**Work instruction:** For this exercise, output the line holding "as their font\[/caption\]" and all subsequent lines of the entries below, unchanged, up to and including the last.

(Saved data entries)
.....

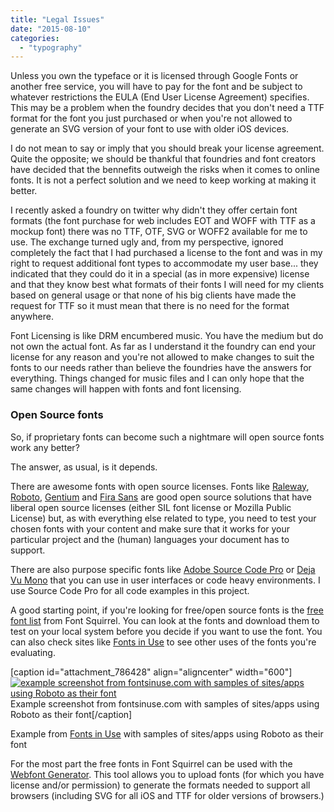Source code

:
 ```yaml
---
title: "Legal Issues"
date: "2015-08-10"
categories:
  - "typography"
---
```


Unless you own the typeface or it is licensed through Google Fonts or another free service, you will have to pay for the font and be subject to whatever restrictions the EULA (End User License Agreement) specifies. This may be a problem when the foundry decides that you don't need a TTF format for the font you just purchased or when you're not allowed to generate an SVG version of your font to use with older iOS devices.

I do not mean to say or imply that you should break your license agreement. Quite the opposite; we should be thankful that foundries and font creators have decided that the bennefits outweigh the risks when it comes to online fonts. It is not a perfect solution and we need to keep working at making it better.

I recently asked a foundry on twitter why didn't they offer certain font formats (the font purchase for web includes EOT and WOFF with TTF as a mockup font) there was no TTF, OTF, SVG or WOFF2 available for me to use. The exchange turned ugly and, from my perspective, ignored completely the fact that I had purchased a license to the font and was in my right to request additional font types to accommodate my user base... they indicated that they could do it in a special (as in more expensive) license and that they know best what formats of their fonts I will need for my clients based on general usage or that none of his big clients have made the request for TTF so it must mean that there is no need for the format anywhere.

Font Licensing is like DRM encumbered music. You have the medium but do not own the actual font. As far as I understand it the foundry can end your license for any reason and you're not allowed to make changes to suit the fonts to our needs rather than believe the foundries have the answers for everything. Things changed for music files and I can only hope that the same changes will happen with fonts and font licensing.

### Open Source fonts

So, if proprietary fonts can become such a nightmare will open source fonts work any better?

The answer, as usual, is it depends.

There are awesome fonts with open source licenses. Fonts like [Raleway](http://www.fontsquirrel.com/fonts/raleway), [Roboto](http://www.fontsquirrel.com/fonts/roboto), [Gentium](http://scripts.sil.org/cms/scripts/page.php?site_id=nrsi&id=gentium) and [Fira Sans](http://www.fontsquirrel.com/fonts/fira-sans) are good open source solutions that have liberal open source licenses (either SIL font license or Mozilla Public License) but, as with everything else related to type, you need to test your chosen fonts with your content and make sure that it works for your particular project and the (human) languages your document has to support.

There are also purpose specific fonts like [Adobe Source Code Pro](http://adobe-fonts.github.io/source-code-pro/) or [Deja Vu Mono](http://dejavu-fonts.org/wiki/Main_Page) that you can use in user interfaces or code heavy environments. I use Source Code Pro for all code examples in this project.

A good starting point, if you're looking for free/open source fonts is the [free font list](http://www.fontsquirrel.com/fonts/list/find_fonts) from Font Squirrel. You can look at the fonts and download them to test on your local system before you decide if you want to use the font. You can also check sites like [Fonts in Use](http://fontsinuse.com/) to see other uses of the fonts you're evaluating.

\[caption id="attachment\_786428" align="aligncenter" width="600"\][![example screenshot from fontsinuse.com with samples of sites/apps using Roboto as their font](/images/2015/06/fonts-in-use-example.png)](http:/images/2015/06/fonts-in-use-example.png) Example screenshot from fontsinuse.com with samples of sites/apps using Roboto as their font\[/caption\]

Example from [Fonts in Use](fontsinuse.com) with samples of sites/apps using Roboto as their font

For the most part the free fonts in Font Squirrel can be used with the [Webfont Generator](http://www.fontsquirrel.com/tools/webfont-generator). This tool allows you to upload fonts (for which you have license and/or permission) to generate the formats needed to support all browsers (including SVG for all iOS and TTF for older versions of browsers.)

.....

**Answer section:**
\[caption id="attachment\_786428" align="aligncenter" width="600"\][![example screenshot from fontsinuse.com with samples of sites/apps using Roboto as their font](/images/2015/06/fonts-in-use-example.png)](http:/images/2015/06/fonts-in-use-example.png) Example screenshot from fontsinuse.com with samples of sites/apps using Roboto as their font\[/caption\]

Example from [Fonts in Use](fontsinuse.com) with samples of sites/apps using Roboto as their font

For the most part the free fonts in Font Squirrel can be used with the [Webfont Generator](http://www.fontsquirrel.com/tools/webfont-generator). This tool allows you to upload fonts (for which you have license and/or permission) to generate the formats needed to support all browsers (including SVG for all iOS and TTF for older versions of browsers.)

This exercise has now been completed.